Jadi satu diantara bentuk aplikasi prinsip permintaan driven, jadi dalam pengembangan kurikulum SMK mesti lakukan sinkronisasi kurikulum yng direalisasikan dalam program Pendidikan System Ganda (PSG). Dengan lakukan sinkronisasi kurikulum, penyelengaraan evaluasi di SMK diusahakan sedekat mungkin saja dengan keperluan serta keadaan dunia kerja/industri, dan mempunyai relevansi serta fleksibilitas tinggi dengan tuntutan lapangan. Lewat sinkronisasi kurikulum ini, diinginkan sekolah bisa membaca ketrampilan serta performansi apa yang diperlukan dunia usaha atau industri agar bisa dimasuki oleh lulusan SMK. 

b. Perubahan dari pendidikan berbasiskan sekolah (School Based Program) ke system berbasiskan ganda (Dual Based Program) 

Perubahan dari pendidikan berbasiskan sekolah, ke pendidikan berbasiskan ganda sesuai sama kebijakan link and match, menginginkan agar program pendidikan kejuruan itu dikerjakan di dua tempat. Beberapa program pendidikan dikerjakan di sekolah, yakni teori serta praktik basic kejuruan, serta beberapa yang lain dikerjakan didunia kerja, yakni ketrampilan produktif yang didapat lewat prinsip learning by doing. Pendidikan yang dikerjakan lewat sistem bekerja didunia kerja juga akan memberi pengetahuan ketrampilan serta nilai-nilai dunia kerja yang mustahil atau susah didapat di sekolah, diantaranya pembentukan pikiran kualitas, pikiran kelebihan, pikiran pasar, pikiran nilai lebih, serta pembentukan etos kerja. 

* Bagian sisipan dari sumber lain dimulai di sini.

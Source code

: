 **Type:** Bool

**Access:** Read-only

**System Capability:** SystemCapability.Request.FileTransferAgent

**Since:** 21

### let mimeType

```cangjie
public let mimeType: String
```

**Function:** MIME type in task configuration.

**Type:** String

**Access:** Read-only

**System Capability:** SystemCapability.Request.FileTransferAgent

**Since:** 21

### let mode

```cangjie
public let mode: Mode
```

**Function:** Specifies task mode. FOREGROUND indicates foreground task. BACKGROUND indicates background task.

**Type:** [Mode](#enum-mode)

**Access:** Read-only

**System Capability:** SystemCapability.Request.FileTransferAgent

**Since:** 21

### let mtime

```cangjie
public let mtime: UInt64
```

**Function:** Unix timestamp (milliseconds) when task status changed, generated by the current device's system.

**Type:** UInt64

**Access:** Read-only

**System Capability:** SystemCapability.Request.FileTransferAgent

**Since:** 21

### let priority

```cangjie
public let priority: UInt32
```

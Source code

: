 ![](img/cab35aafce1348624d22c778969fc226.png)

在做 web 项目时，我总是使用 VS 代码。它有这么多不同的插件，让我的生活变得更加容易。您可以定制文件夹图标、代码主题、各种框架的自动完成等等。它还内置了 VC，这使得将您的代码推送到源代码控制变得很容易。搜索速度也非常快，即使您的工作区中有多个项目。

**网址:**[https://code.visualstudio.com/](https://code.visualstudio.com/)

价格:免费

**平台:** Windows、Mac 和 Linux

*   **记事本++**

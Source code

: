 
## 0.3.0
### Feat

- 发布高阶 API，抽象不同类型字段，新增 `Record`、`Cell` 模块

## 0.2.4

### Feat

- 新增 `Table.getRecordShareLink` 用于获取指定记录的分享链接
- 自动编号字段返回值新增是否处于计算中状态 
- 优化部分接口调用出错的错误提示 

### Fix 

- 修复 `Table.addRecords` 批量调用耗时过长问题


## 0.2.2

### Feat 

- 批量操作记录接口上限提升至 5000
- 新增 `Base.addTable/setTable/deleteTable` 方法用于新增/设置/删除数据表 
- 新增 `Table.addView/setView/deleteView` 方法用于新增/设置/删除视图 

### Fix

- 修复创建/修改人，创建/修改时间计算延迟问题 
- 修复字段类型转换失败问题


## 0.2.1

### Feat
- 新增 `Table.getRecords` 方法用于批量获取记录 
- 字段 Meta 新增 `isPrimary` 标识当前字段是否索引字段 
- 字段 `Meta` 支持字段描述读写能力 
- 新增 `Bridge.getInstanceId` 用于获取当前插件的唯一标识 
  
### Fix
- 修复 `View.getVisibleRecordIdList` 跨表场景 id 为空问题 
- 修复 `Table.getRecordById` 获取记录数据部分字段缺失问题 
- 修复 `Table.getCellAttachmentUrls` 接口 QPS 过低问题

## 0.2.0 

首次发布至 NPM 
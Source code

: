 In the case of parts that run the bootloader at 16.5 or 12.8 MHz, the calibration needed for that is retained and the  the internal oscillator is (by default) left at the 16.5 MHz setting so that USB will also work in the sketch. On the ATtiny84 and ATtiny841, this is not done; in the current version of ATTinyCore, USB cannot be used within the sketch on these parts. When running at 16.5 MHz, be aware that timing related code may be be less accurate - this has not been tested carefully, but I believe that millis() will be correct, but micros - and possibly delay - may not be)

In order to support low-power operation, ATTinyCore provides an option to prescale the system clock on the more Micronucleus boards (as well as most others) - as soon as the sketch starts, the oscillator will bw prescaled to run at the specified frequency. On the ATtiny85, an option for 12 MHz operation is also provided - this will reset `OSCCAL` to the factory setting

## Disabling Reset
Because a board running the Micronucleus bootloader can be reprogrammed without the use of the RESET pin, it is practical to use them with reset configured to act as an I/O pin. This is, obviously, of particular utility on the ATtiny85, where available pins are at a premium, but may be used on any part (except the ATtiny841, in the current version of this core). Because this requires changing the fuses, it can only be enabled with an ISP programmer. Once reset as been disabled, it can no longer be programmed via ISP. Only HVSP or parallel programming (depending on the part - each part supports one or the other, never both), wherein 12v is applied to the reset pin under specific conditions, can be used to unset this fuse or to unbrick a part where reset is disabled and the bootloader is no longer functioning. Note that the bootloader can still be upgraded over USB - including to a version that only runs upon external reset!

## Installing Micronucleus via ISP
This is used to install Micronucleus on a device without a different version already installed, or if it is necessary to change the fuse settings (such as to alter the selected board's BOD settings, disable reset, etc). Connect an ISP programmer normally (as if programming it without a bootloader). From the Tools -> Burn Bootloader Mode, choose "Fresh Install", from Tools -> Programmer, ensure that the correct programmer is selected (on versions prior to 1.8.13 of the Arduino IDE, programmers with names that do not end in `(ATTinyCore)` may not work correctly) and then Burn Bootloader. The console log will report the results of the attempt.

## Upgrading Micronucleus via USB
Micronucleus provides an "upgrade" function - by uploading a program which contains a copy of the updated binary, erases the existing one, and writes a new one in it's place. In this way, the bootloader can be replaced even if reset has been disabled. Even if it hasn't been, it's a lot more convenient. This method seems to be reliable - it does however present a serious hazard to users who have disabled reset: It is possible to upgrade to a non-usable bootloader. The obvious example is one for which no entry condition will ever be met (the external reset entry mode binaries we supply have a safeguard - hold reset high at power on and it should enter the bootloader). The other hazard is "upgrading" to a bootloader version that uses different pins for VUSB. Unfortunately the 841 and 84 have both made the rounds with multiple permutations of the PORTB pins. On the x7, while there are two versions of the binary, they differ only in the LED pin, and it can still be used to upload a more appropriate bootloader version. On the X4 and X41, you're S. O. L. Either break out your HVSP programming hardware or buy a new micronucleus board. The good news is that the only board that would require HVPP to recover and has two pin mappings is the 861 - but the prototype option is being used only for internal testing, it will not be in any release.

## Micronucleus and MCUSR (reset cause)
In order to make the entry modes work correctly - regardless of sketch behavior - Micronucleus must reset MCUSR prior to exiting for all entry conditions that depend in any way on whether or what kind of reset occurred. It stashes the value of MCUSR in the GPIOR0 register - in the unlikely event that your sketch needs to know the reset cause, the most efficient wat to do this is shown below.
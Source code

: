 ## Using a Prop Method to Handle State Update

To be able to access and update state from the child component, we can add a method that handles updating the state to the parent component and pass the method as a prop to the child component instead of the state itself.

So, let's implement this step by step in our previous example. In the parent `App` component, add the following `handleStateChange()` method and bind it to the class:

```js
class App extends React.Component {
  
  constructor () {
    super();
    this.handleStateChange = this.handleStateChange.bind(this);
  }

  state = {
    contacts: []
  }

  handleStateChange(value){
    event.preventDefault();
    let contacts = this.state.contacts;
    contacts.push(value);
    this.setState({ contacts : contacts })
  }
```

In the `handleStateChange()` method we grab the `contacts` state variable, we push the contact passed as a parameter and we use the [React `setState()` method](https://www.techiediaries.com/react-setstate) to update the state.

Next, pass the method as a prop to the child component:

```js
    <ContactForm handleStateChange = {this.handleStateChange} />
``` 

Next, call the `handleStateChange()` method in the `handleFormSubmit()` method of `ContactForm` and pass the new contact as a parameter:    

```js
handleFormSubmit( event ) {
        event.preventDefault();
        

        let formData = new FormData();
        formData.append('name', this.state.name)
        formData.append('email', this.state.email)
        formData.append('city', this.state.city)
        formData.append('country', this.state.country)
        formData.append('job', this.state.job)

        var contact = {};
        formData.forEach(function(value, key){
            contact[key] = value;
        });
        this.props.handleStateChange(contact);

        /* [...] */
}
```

c. Perubahan dari jenis pengajaran yang mengajarkan mata-mata pelajaran ke jenis pengajaran berbasiskan kompetensi 

Perubahan ke jenis pengajaran ke berbasiskan kompetensi, punya maksud membimbing sistem pengajaran dengan segera bertujuan pada kompetensi atau beberapa unit kekuatan. Pengajaran berbasiskan kompetensi ini sekalian membutuhkan perubahan paket kurikulum kejuruan kedalam paket berupa paket-paket kompetensi. 

d. Perubahan dari program basic yang sempit (Narrow Based) ke program basic yang mendasar, kuat serta luas (Broad Based) 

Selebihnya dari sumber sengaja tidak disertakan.